If you don't have direnv, you will need to source bin/activate.

If you have a CUDA GPU, you might want to run pip install tensorflow-gpu at this point to get the GPU-enabled version instead.

You might also want to consider building TensorFlow from source, since the default package doesn't have SSE enabled.

Getting data

This repo comes with data for 2002-2017 in the csv folder. If you need more data:

./fetch_csvs.py get_schools
./fetch_csvs.py get_games -y $YEAR
./fetch_csvs.py get_players -y $YEAR

The loaders try to cache as much as possible since the NCAA site is really slow, so if you want to update a CSV, you need to delete it, then run ./fetch_csvs.py with the relevant command and year.

See the README in the csv folder for details.

Training a model

./train.py -y $TRAINING_YEARS -p $VALIDATION_YEAR -o $MODEL_OUT

Example:

./train.py -y 2002,2003,2004 -p 2005 -o model_2002-2004

See other training options with ./train.py --help. You may also want to change the hidden layers, but this currently isn't a command-line option and you will need to edit the code.

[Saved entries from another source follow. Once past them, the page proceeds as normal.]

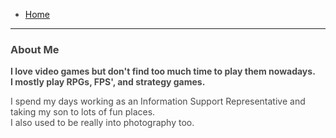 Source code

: <style>
h1 {
    color: #424242
    }
h2 {
    color: #424242
    }
h3 {
    color: #424242;
    }
body {
    color : #4A4A4A;
    }
}
a:link {
  color: #42a5f5;
}
    a:visited {
  color: #42a5f5;
}
a:hover {
  color: #1976d2;
}
</style>

- [Home](/index.md)   
---
### About Me  
**I love video games but don't find too much time to play them nowadays.  
I mostly play RPGs, FPS', and strategy games.**  
  
  I spend my days working as an Information Support Representative and taking my son to lots of fun places.  
  I also used to be really into photography too.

This trains a Keras classifier using player stats to predict which team will win in a matchup.

Evaluating a model

./evaluate.py can be used to evaluate a trained model against a given year's data. You should also see the training set accuracy during training at the end of each epoch.

Predicting games

Once you have a trained model, open predict.py and edit the bracket at the top. TODO: Make this a config file or something.

The format is a tree of tuples where (a, b) means that a will play against b. If a or b are tuples, then we will first determine the winner of that match up, and then use the winner for the next one.

Example:

(
  ("Team A", "Team B"),
  ("Team C", "Team D"),
)

This means that the first round is Team A vs Team B and Team C vs Team D, and the second round will be the winners of the first round.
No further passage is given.